The proposed measure would see government restricting the importation of BIAC Great Tiger vehicles assembled at WMI and Foton Daimler pick-ups, Foton Tunland double cabs, Foton tippers and tractors, Z-Tong Buses (Quest Buses), JMC, Chery Q and Tiggo vehicles from China.
It would also restrict the import of Japanese models that include Mitsubishi Triton, Pajero Sport, Toyota Revo and Suzuki Carry assembled at Quest.
Quest, which requires capitalization, has for some time struggled due to lack of legislative and market support from government.
Government and State institutions such as the Zimbabwe National Army (ZNA), Central Intelligence Organisation (CIO), Zimbabwe Republic Police (ZRP), and Air Zimbabwe among others have relied on imports for their vehicle requirements.
Vice President Emmerson Mnangagwa has publicly acknowledged that government could transform the fortunes of the motor industry by acquiring vehicles from local manufacturers.
Chinamasa said the country, which has been experiencing recurrent trade deficit in the past few years, needs to have confidence in locally-made products as a way of reviving industry.
In terms of capacity, Beiqi Zimbabwe can assemble 3 000 units in the next three years while Quest can produce 500 buses and 10 000 vehicles per annum.
AVM Africa has capacity to assemble 120 buses, 50 trucks and 200 vehicles per month.
Trucks dominate the market share in Zimbabwe at 68 percent, followed by sedans at 12 percent and sports utility vehicles at 15 percent, according to a research by BAIC.
However, Chinamasa pointed out that pricing would be a major consideration, with local assemblers charging uncompetitive prices.
“We have had discussions with them and we have indicated to them that we want to restrict the importation of vehicle they assemble. But the major concern is that of pricing of the vehicles.
“We still need to iron out issues related to costing of the vehicles,” he said.
For example, the Chery QQ, which is the lowest priced vehicle at Quest Motors, costs $9 500.
Chery QQ is almost similar to a Nissan March or Toyota Duet in terms of size.
The industry, however, argues that prices would come down if their output increases.
“Our pricing is pushed upwards because we are not pushing high volumes, marketwise. We have operating costs that we need to cover and at the same time break even. So, if demand for our vehicles increases, we will be in a position to lower our prices to much more affordable rates,” Quest director, Tarik Adam, recently told the Parliamentary Portfolio Committee on Transport and Infrastructure.
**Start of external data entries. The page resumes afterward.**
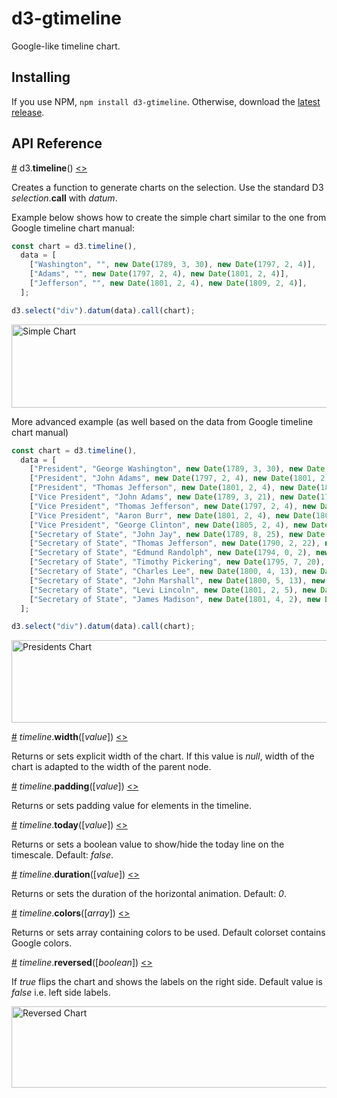 # d3-gtimeline

Google-like timeline chart.

## Installing

If you use NPM, `npm install d3-gtimeline`. Otherwise, download the [latest release](https://github.com/jjagielka/d3-gtimeline/releases/latest).

## API Reference

<a href="#timeline" name="timeline">#</a> d3.<b>timeline</b>() [<>](https://github.com/jjagielka/d3-gtimeline/blob/master/src/timeline.js "Source")

Creates a function to generate charts on the selection. Use the standard D3 <i>selection</i>.<b>call</b> with <i>datum</i>.

Example below shows how to create the simple chart similar to the one from Google timeline chart manual:

```js
const chart = d3.timeline(),
  data = [
    ["Washington", "", new Date(1789, 3, 30), new Date(1797, 2, 4)],
    ["Adams", "", new Date(1797, 2, 4), new Date(1801, 2, 4)],
    ["Jefferson", "", new Date(1801, 2, 4), new Date(1809, 2, 4)],
  ];

d3.select("div").datum(data).call(chart);
```

<img alt="Simple Chart" src="https://raw.githubusercontent.com/jjagielka/d3-gtimeline/master/img/simple.png" width="975" height="133">

More advanced example (as well based on the data from Google timeline chart manual)

```js
const chart = d3.timeline(),
  data = [
    ["President", "George Washington", new Date(1789, 3, 30), new Date(1797, 2, 4)],
    ["President", "John Adams", new Date(1797, 2, 4), new Date(1801, 2, 4)],
    ["President", "Thomas Jefferson", new Date(1801, 2, 4), new Date(1809, 2, 4)],
    ["Vice President", "John Adams", new Date(1789, 3, 21), new Date(1797, 2, 4)],
    ["Vice President", "Thomas Jefferson", new Date(1797, 2, 4), new Date(1801, 2, 4)],
    ["Vice President", "Aaron Burr", new Date(1801, 2, 4), new Date(1805, 2, 4)],
    ["Vice President", "George Clinton", new Date(1805, 2, 4), new Date(1812, 3, 20)],
    ["Secretary of State", "John Jay", new Date(1789, 8, 25), new Date(1790, 2, 22)],
    ["Secretary of State", "Thomas Jefferson", new Date(1790, 2, 22), new Date(1793, 11, 31)],
    ["Secretary of State", "Edmund Randolph", new Date(1794, 0, 2), new Date(1795, 7, 20)],
    ["Secretary of State", "Timothy Pickering", new Date(1795, 7, 20), new Date(1800, 4, 12)],
    ["Secretary of State", "Charles Lee", new Date(1800, 4, 13), new Date(1800, 5, 5)],
    ["Secretary of State", "John Marshall", new Date(1800, 5, 13), new Date(1801, 2, 4)],
    ["Secretary of State", "Levi Lincoln", new Date(1801, 2, 5), new Date(1801, 4, 1)],
    ["Secretary of State", "James Madison", new Date(1801, 4, 2), new Date(1809, 2, 3)],
  ];

d3.select("div").datum(data).call(chart);
```

<img alt="Presidents Chart" src="https://raw.githubusercontent.com/jjagielka/d3-gtimeline/master/img/presidents.png" width="976" height="132">

<a name="timeline_width" href="#timeline_width">#</a> <i>timeline</i>.<b>width</b>([<i>value</i>]) [<>](https://github.com/jjagielka/d3-gtimeline/blob/master/src/timeline.js#L152 "Source")

Returns or sets explicit width of the chart. If this value is <i>null</i>, width of the chart is adapted to the width of the parent node.

<a name="timeline_padding" href="#timeline_padding">#</a> <i>timeline</i>.<b>padding</b>([<i>value</i>]) [<>](https://github.com/jjagielka/d3-gtimeline/blob/master/src/timeline.js#L151 "Source")

Returns or sets padding value for elements in the timeline.

<a name="timeline_today" href="#timeline_today">#</a> <i>timeline</i>.<b>today</b>([<i>value</i>]) [<>](https://github.com/jjagielka/d3-gtimeline/blob/master/src/timeline.js#L151 "Source")

Returns or sets a boolean value to show/hide the today line on the timescale. Default: <i>false</i>.

<a name="timeline_duration" href="#timeline_duration">#</a> <i>timeline</i>.<b>duration</b>([<i>value</i>]) [<>](https://github.com/jjagielka/d3-gtimeline/blob/master/src/timeline.js#L151 "Source")

Returns or sets the duration of the horizontal animation. Default: <i>0</i>.

<a name="timeline_colors" href="#timeline_colors">#</a> <i>timeline</i>.<b>colors</b>([<i>array</i>]) [<>](https://github.com/jjagielka/d3-gtimeline/blob/master/src/timeline.js#L152 "Source")

Returns or sets array containing colors to be used. Default colorset contains Google colors.

<a name="timeline_reversed" href="#timeline_reversed">#</a> <i>timeline</i>.<b>reversed</b>([<i>boolean</i>]) [<>](https://github.com/jjagielka/d3-gtimeline/blob/master/src/timeline.js#L152 "Source")

If <i>true</i> flips the chart and shows the labels on the right side. Default value is <i>false</i> i.e. left side labels.

<img alt="Reversed Chart" src="https://raw.githubusercontent.com/jjagielka/d3-gtimeline/master/img/reversed.png" width="971" height="130">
Industry Minister, Mike Bimha, has previously attributed the challenges affecting local assemblers to the import of used vehicles.
Available statistics from the Zimbabwe National Statistics Agency, highlights that $250 million worth of vehicles were imported in the first half of 2016, while $452 million was spent in 2015 and $469 million in 2014.
Bimha is currently working on a Motor Vehicle Development Policy, which will prioritise the acquisition of vehicles from local assemblers.